Não é todos os dias que vemos dois países tão distantes entre si – pelo menos geograficamente –, como Portugal e a Tailândia, assinalarem os 500 anos do primeiro contacto, especialmente se tivermos em conta que os primórdios do relacionamento entre ocidentais e asiáticos nem sempre gozam dos favores das historiografias locais. Só que as relações tecidas entre Portugal e a Tailândia, o então o reino do Sião, foram, a todos os títulos, peculiares ao longo dos séculos.

 

O que se está então concretamente a comemorar? Muito simplesmente «a chegada de Duarte Fernandes, enviado de Afonso de Albuquerque, durante o cerco a Malaca, à corte do rei Rama Tibhodi II», em Ayutthaya (a capital à época), diz Luísa Dutra, responsável pelo Centro Cultural Português/Instituto Camões (CCP/IC) em Banguecoque, entidade que tem estado empenhada, desde novembro – quando da passagem pela cidade do navio-escola Sagres, visitado por 20 mil tailandeses em 5 dias –, nas comemorações, organizadas com as autoridades tailandesas.

Embaixada de Portugal em Banguecoque
Edifício da Embaixada de Portugal em Banguecoque

«Nesse encontro, segundo relatam as fontes, o enviado português foi muito bem recebido, dando-se início a uma aliança histórica entre os dois países em termos militares, comerciais e políticos», explica Luísa Dutra, que desempenha igualmente funções de leitora do IC na Universidade de Chulalongkorn. Os tailandeses, acrescenta, «reconhecem» essa aliança «como ímpar na sua relação com o ocidente. Não só é a mais antiga, como tem a virtude de nunca ter sido ensombrada por qualquer tentativa de soberania».

O facto de coincidir com os 500 anos da tomada de Malaca pelos portugueses nem sequer constitui verdadeiramente um problema. Afinal, Albuquerque, ao apoderar-se daquele porto crucial no comércio com as Molucas, a China e o Extremo Oriente – a única entidade política que na península malaia escapava então à soberania do Sião – procurou a aliança dos tailandeses.

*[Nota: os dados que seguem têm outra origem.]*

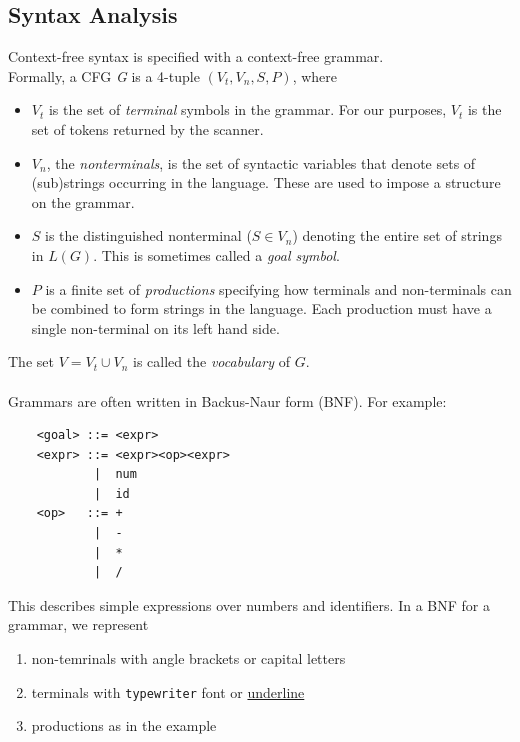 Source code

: \documentclass[10pt]{article}
\begin{document}
\subsection*{Syntax Analysis}
Context-free syntax is specified with a context-free grammar.\\
Formally, a CFG \textit{G} is a 4-tuple $(V_t, V_n, S, P)$, where
\begin{itemize}
    \item $V_t$ is the set of \textit{terminal} symbols in the grammar.  For our purposes, $V_t$ is the set of tokens returned by the scanner.
    \item $V_n$, the \textit{nonterminals}, is the set of syntactic variables that denote sets of (sub)strings occurring in the language.  These are used to impose a structure on the grammar.
    \item $S$ is the distinguished nonterminal ($S \in V_n$) denoting the entire set of strings in $L(G)$.  This is sometimes called a \textit{goal symbol}.
    \item $P$ is a finite set of \textit{productions} specifying how terminals and non-terminals can be combined to form strings in the language.  Each production must have a single non-terminal on its left hand side.
\end{itemize}
The set $V = V_t \cup V_n$ is called the \textit{vocabulary} of $G$.\\\\
Grammars are often written in Backus-Naur form (BNF).  For example:
\begin{verbatim}
    <goal> ::= <expr>
    <expr> ::= <expr><op><expr>
            |  num
            |  id
    <op>   ::= +
            |  -
            |  *
            |  /
\end{verbatim}
This describes simple expressions over numbers and identifiers.  In a BNF for a grammar, we represent
\begin{enumerate}
    \item non-temrinals with angle brackets or capital letters
    \item terminals with \texttt{typewriter} font or \underline{underline}
    \item productions as in the example
\end{enumerate}
\end{document}
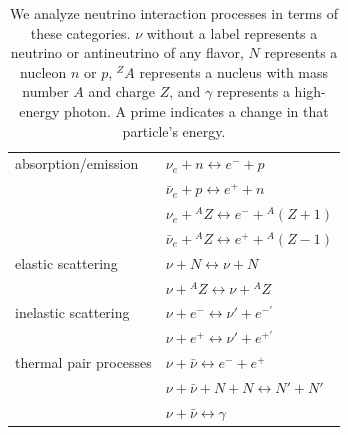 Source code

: \documentclass[aps,floatfix,prd,superscriptaddress,twocolumn]{revtex4-1}
\begin{document}
\begin{table}%
  \caption{
    We analyze neutrino interaction processes in terms of these categories.
    $\nu$ without a label represents a neutrino or antineutrino of any flavor,
    $N$ represents a nucleon $n$ or $p$,
    ${}^ZA$ represents a nucleus with mass number $A$ and charge $Z$, and
    $\gamma$ represents a high-energy photon.
    A prime indicates a change in that particle's energy.
  }
  \label{tab:neutrino_processes}
  \begin{tabularx}{\columnwidth}{X X}
    \hline \hline
    absorption/emission
    & $\nu_e + n \leftrightarrow e^- + p$                          \\
    & $\bar{\nu}_e + p \leftrightarrow e^+ + n$                    \\
    & $\nu_e + {}^AZ \leftrightarrow e^- + {}^A(Z+1)$              \\
    & $\bar{\nu}_e + {}^AZ \leftrightarrow e^+ + {}^A(Z-1)$        \\
    \hline
    elastic scattering
    & $\nu + N \leftrightarrow \nu + N$                            \\
    & $\nu + {}^AZ \leftrightarrow \nu + {}^AZ$                    \\
    \hline
    inelastic scattering
    & $\nu + e^- \leftrightarrow \nu' + e^{-'}$                    \\
    & $\nu + e^+ \leftrightarrow \nu' + e^{+'}$                    \\
    \hline
    thermal pair processes
    & $\nu + \bar{\nu} \leftrightarrow e^{-} + e^{+}$              \\
    & $\nu + \bar{\nu} + N + N \leftrightarrow N' + N'$            \\
    & $\nu + \bar{\nu} \leftrightarrow \gamma$                     \\
    \hline \hline
  \end{tabularx}
\end{table}
\end{document}
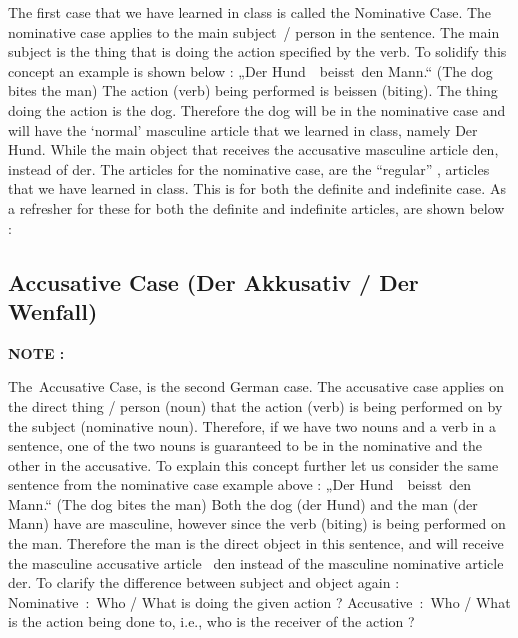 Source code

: \documentclass[a4paper,12pt]{article}
\begin{document}
The first case that we have learned in class is called the Nominative Case. The
nominative case applies to the main subject / person in the sentence. The main
subject is the thing that is doing the action specified by the verb.
To solidify this concept an example is shown below :
„Der Hund  beisst den Mann.“ (The dog bites the man)
The action (verb) being performed is beissen (biting). The thing doing the
action is the dog. Therefore the dog will be in the nominative case and will
have the ‘normal’ masculine article that we learned in class, namely Der Hund.
While the main object that receives the accusative masculine article den,
instead of der.
The articles for the nominative case, are the “regular” , articles that we have
learned in class. This is for both the definite and indefinite case. As a
refresher for these for both the definite and indefinite articles, are shown
below :


\subsection{\bf{Accusative Case (Der Akkusativ / Der Wenfall)}}
\begin{adjustwidth}{2em}{0pt}
\label{sec:accusative_case_akkusativ_wenfall_}



\end{adjustwidth}

\vspace{0.25cm}
\color{flame} \textbf {NOTE :} \color{black} 

The Accusative Case, is the second German case. The accusative case applies on
the direct thing / person (noun) that the action (verb) is being performed on by
the subject (nominative noun).
Therefore, if we have two nouns and a verb in a sentence, one of the two nouns
is guaranteed to be in the nominative and the other in the accusative. To
explain this concept further let us consider the same sentence from the
nominative case example above :
„Der Hund  beisst den Mann.“ (The dog bites the man)
Both the dog (der Hund) and the man (der Mann) have are masculine, however since
the verb (biting) is being performed on the man. Therefore the man is the direct
object in this sentence, and will receive the masculine accusative article  den
instead of the masculine nominative article der.
To clarify the difference between subject and object again :
Nominative : Who / What is doing the given action ?
Accusative : Who / What is the action being done to, i.e., who is the receiver
of the action ?
\end{document}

Para o embaixador de Portugal em Banguecoque, Jorge Torres Pereira, «quanto mais cultivada a consciência de como ocorreram efetivamente certos factos históricos, e tentando colocar as reações a determinados eventos (como a consolidação dum ponto estratégico como Malaca num empreendimento tão complexo como a expansão do comércio marítimo entre a Europa e a Ásia) no seu devido tempo histórico e enquadramento geopolítico mais se evitará exacerbar sensibilidades, que, temos consciência, estão bem presentes».

Igreja de Ayutthaya
Igreja de São Domingos Ayutthaya, antiga capital
da Tailândia. Foto Fundação Calouste Gulbenkian

O facto de se falar em aliança não é uma mera bravata histórica. Durante séculos, existiu na Tailândia uma comunidade portuguesa, cuja autorização de permanência no país vinha de uma longa série de serviços prestados aos monarcas siameses. «Fernão Mendes Pinto, na sua passagem por Ayutthaya, a que chamou Veneza do Oriente, relata a contribuição dada pelos soldados de fortuna portugueses nas diversas campanhas siamesas contra os reinos vizinhos; a guarda pessoal dos reis siameses integrou soldados portugueses pelo valor do seu conhecimento na utilização das armas de fogo e o bairro português chegou a contar cerca de 2.000 pessoas», diz Luía Dutra.

O primeiro tratado entre o Sião e um país ocidental – Portugal – data de 1516. Nos seus termos, «os portugueses acordaram em fornecer armas e munições ao Sião em troca da autorização do estabelecimento de feitorias comerciais em Ayutthaya, Ligor, Patani, Tenasserim e Mergui. Também lhes foi concedida a liberdade de culto religioso», segundo descreve o historiador inglês John Villiers, um especialista na região.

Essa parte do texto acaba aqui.